* _Input for this task_

BEGIN

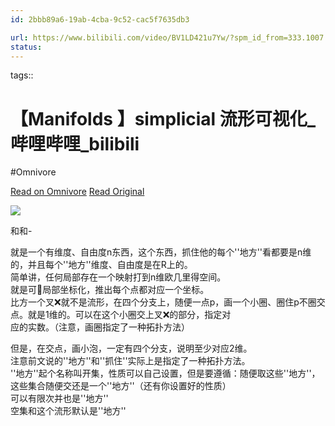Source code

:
 ```yaml
---
id: 2bbb89a6-19ab-4cba-9c52-cac5f7635db3

url: https://www.bilibili.com/video/BV1LD421u7Yw/?spm_id_from=333.1007.tianma.2-2-4.click&vd_source=06168f390bae49c4867767c52a20e87c
status:
---
```



tags:: 

# 【Manifolds 】simplicial 流形可视化_哔哩哔哩_bilibili
#Omnivore

[Read on Omnivore](https://omnivore.app/me/manifolds-simplicial-bilibili-1902de8b626)
[Read Original](https://www.bilibili.com/video/BV1LD421u7Yw/?spm_id_from=333.1007.tianma.2-2-4.click&vd_source=06168f390bae49c4867767c52a20e87c)

![](https://proxy-prod.omnivore-image-cache.app/0x0,sRkQuQ6mC7HU1uVfvSdSZ-TFieiVsJzy8sHH6uWU_SIM/https://i0.hdslb.com/bfs/face/1ae914010ae7420e011d82314f9e8790cd6a69f2.jpg@160w_160h_1c_1s_!web-avatar-comment.avif) 

和和-

就是一个有维度、自由度n东西，这个东西，抓住他的每个''地方''看都要是n维的，并且每个''地方''维度、自由度是在R上的。  
简单讲，任何局部存在一个映射打到n维欧几里得空间。  
就是可👀局部坐标化，推出每个点都对应一个坐标。  
比方一个叉❌就不是流形，在四个分支上，随便一点p，画一个小圈、圈住p不圈交点。就是1维的。可以在这个小圈交上叉❌的部分，指定对  
应的实数。（注意，画圈指定了一种拓扑方法）

但是，在交点，画小泡，一定有四个分支，说明至少对应2维。  
注意前文说的''地方''和''抓住''实际上是指定了一种拓扑方法。  
''地方''起个名称叫开集，性质可以自己设置，但是要遵循：随便取这些''地方''，这些集合随便交还是一个''地方''（还有你设置好的性质）  
可以有限次并也是''地方''  
空集和这个流形默认是''地方''

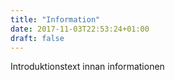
 ```yaml
---
title: "Information"
date: 2017-11-03T22:53:24+01:00
draft: false
---
```

Introduktionstext innan informationen
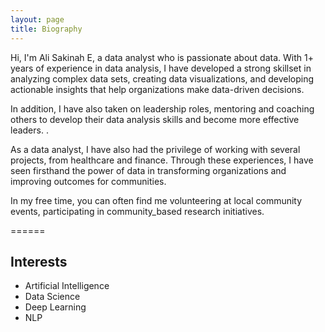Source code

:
 ```yaml
---
layout: page
title: Biography
---
```


<p>Hi, I'm Ali Sakinah E, a data analyst who is passionate about data. With 1+ years of experience in data analysis, I have developed a strong skillset in analyzing complex data sets, creating data visualizations, and developing actionable insights that help organizations make data-driven decisions.

In addition, I have also taken on leadership roles, mentoring and coaching others to develop their data analysis skills and become more effective leaders. .

As a data analyst, I have also had the privilege of working with several projects, from healthcare and finance.
Through these experiences, I have seen firsthand the power of data in transforming organizations and improving outcomes for communities.

In my free time, you can often find me volunteering at local community events, participating in community_based research initiatives.</p> 



======


## Interests
* Artificial Intelligence
* Data Science
* Deep Learning
* NLP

END

* _What you are asked to do_
In the material above, the stretch from the line with "Introduktionstext innan informationen" through the line with "In addition, I" is to be given again exactly, minus the pictures.

* _Result of the task_
Introduktionstext innan informationen
Source code

:
 ```yaml
---
layout: page
title: Biography
---
```


<p>Hi, I'm Ali Sakinah E, a data analyst who is passionate about data. With 1+ years of experience in data analysis, I have developed a strong skillset in analyzing complex data sets, creating data visualizations, and developing actionable insights that help organizations make data-driven decisions.

In addition, I have also taken on leadership roles, mentoring and coaching others to develop their data analysis skills and become more effective leaders. .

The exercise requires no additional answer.